The guide offers in Chapter 1 a broad sample of practical assistive devices that compensate for weakness and fatigue and are available to help you accomplish a range of daily activities — from eating meals to talking on the telephone.
In addition to the technological possibilities available to help you live your everyday life, simpler techniques of planning and organizing activities can help. In Chapter 2 you’ll find suggestions for ways to conserve energy throughout the course of ALS.
ALS will also require some adaptations to your environment, both for safety and to accommodate to new equipment. Chapter 3 suggests how your home environment may be modified to help you to carry on your daily life.

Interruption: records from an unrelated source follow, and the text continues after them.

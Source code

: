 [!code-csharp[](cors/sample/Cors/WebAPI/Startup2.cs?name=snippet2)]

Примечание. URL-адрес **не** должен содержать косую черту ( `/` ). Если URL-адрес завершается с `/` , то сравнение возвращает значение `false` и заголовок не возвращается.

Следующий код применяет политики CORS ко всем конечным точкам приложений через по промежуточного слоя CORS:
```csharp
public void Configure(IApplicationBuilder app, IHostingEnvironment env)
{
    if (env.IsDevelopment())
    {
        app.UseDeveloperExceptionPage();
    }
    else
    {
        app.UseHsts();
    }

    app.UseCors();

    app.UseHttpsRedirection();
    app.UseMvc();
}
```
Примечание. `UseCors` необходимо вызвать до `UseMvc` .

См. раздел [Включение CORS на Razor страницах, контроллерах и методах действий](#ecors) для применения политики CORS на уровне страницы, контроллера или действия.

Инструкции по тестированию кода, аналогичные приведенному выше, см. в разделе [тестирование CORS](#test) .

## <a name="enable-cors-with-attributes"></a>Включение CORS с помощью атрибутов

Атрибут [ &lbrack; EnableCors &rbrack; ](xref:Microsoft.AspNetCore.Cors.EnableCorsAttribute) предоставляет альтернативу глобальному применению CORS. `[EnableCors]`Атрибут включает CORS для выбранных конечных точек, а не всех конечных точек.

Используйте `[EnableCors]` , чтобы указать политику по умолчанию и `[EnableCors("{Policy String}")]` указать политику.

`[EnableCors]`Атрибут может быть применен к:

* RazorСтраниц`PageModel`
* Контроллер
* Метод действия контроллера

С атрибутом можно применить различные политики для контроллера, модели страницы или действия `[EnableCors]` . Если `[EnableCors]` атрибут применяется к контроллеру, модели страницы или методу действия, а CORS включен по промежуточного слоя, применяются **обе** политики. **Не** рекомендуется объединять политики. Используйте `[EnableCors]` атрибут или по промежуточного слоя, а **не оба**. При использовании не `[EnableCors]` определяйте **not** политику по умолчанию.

Your freedom of movement or mobility — whether in your home or outside it — will contribute to your ability to enjoy life. Chapter 4 presents various types of equipment that will help you to maintain your mobility. The chapter also addresses supports for your head and neck and your hands.
With the gradual deterioration of your breathing muscles you’ll encounter challenging medical complications. There are, however, devices available to compensate for those complications. Chapter 5 explores a number of devices and procedures that can help you extend your life.
Spotlight: What Is ALS?
Amyotrophic lateral sclerosis is a disease of the parts of the nervous system that control voluntary muscle movement.
In ALS, nerve cells that control muscle cells are gradually lost or destroyed. In most cases, the cause is unknown. As these motor neurons are lost, the muscles they control become weak and then nonfunctional. Eventually, the person with ALS is paralyzed.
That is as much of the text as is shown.